A Way Out of the Wilderness
Homily for the Second Sunday of Advent
Preached on December 3-4, 2011 at Saint Andrew Catholic Church, Harrodsburg KY and Saint Mary Catholic Church, Perryville KY
Readings: Isaiah 40:1-5, 9-11; Psalm 85:9-10, 11-12, 13-14; 2 Peter 3:8-14; Mark 1:1-8
We see them marching up and down crowded sidewalks or stationed at the corner of a busy intersection. They are often screaming out the message scribbled on their placards: “Repent! The end is near.” These doomsday prophets prefer to preach in such places that are packed with people. It is the best way for them to present their message to as wide an audience as possible; it is the most practical manner to press as many sinners towards the path of salvation.
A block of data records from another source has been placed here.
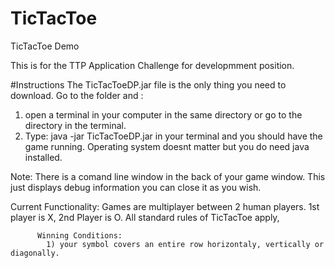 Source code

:# TicTacToe
TicTacToe Demo


This is for the TTP Application Challenge for developmment position.

#Instructions
The TicTacToeDP.jar file is the only thing you need to download.
  Go to the folder and : 
  1) open a terminal in your computer in the same directory or go to the directory in the terminal.
  2)  Type: java -jar TicTacToeDP.jar  in your terminal and you should have the game running. 
                Operating system doesnt matter but you do need java installed. 
  
  Note: 
    There is a comand line window in the back of your game window. This just displays debug information
      you can close it as you wish.
      
      
   Current Functionality:
        Games are multiplayer between 2 human players.
          1st player is X, 2nd Player is O.
          All standard rules of TicTacToe apply, 
          
          Winning Conditions:
            1) your symbol covers an entire row horizontaly, vertically or diagonally.
    
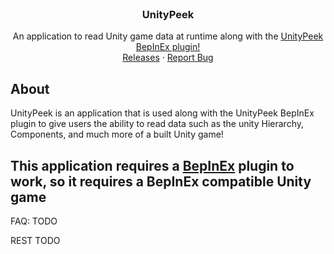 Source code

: <br />
<div align="center">
  <h3 align="center">UnityPeek</h3>

  <p align="center">
    An application to read Unity game data at runtime along with the <a href="https://github.com/CookieLynx/UnityPeekPlugin">UnityPeek BepInEx plugin!</a>
    <br />
    <a href="https://github.com/CookieLynx/UnityPeek/releases">Releases</a>
    ·
    <a href="https://github.com/CookieLynx/UnityPeek/issues">Report Bug</a>
  </p>
</div>


## About

UnityPeek is an application that is used along with the UnityPeek BepInEx plugin to give users the ability to read data such as the unity Hierarchy, Components, and much more of a built Unity game!

<h2>This application requires a <a href="https://github.com/BepInEx/BepInEx">BepInEx</a> plugin to work, so it requires a BepInEx compatible Unity game</h2>

FAQ:
TODO




REST TODO
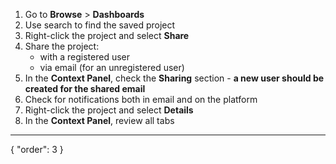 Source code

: 1. Go to **Browse** > **Dashboards**
2. Use search to find the saved project
3. Right-click the project and select **Share**
4. Share the project:  
   - with a registered user  
   - via email (for an unregistered user)  
5. In the **Context Panel**, check the **Sharing** section - **a new user should be created for the shared email**  
6. Check for notifications both in email and on the platform
7. Right-click the project and select **Details**
8. In the **Context Panel**, review all tabs

---
{
  "order": 3
}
It comes as a surprise then that “John the Baptist appeared in the desert [to proclaim] a baptism of repentance for the forgiveness of sin” (Mk. 1:4). The desert is not the place to announce any news that is meant to reach a whole nation. For one, the desert is, as anyone would expect, deserted. There are no crowds milling around, no multitudes waiting for a prophet to appear from the distant dunes. Yet, the evangelist Mark tells us that the “people of the whole Judean countryside and all the inhabitants of Jerusalem were going out to him” (Mk. 1:5). It seems that everyone had left the greener side of the fence to listen to this “voice crying out in the desert” (Mk. 1:3). John must have had some very good news to tell for folks to start flocking to the wilderness.
But, perhaps, the evangelist here is describing not where the Baptist had come from but where he had gone to. “John the Baptist appeared in the desert” (Mk. 1:4), right where the people were. Sometimes we forget that everything east of Eden is a wasteland and that the grass is greener on the other side of eternity’s fence. John had come into this wasteland of a world to tell us of a way out of here, that there is a highway of the Lord that takes us from the howling desert to the verdant pastures of the Good Shepherd. He had come to assure us that God does not want to leave any of us out to dry in this desert.
John came to this desert not to proclaim a message of doom, not to warn us that the end is near. He came instead to preach a message of hope, to call us to a new beginning, “the beginning of the Gospel of Jesus Christ the Son of God” (Mk. 1:1). This is the glad tidings heralded by John, the good news proclaimed by the Baptist: the end of sin is near and the beginning of grace is here. “The Lord does not delay His promise” (2 Pt. 3:9); rather, He gives us every possible opportunity to get our act together before we hitch His ride out of this wilderness. And, the first step to getting ready, so both the street preacher and the desert prophet tell us, is to repent: to leave our wild ways in this wilderness, to cease wasting our lives in this wasteland, and to keep to the straight and narrow path that leads to our God’s embrace.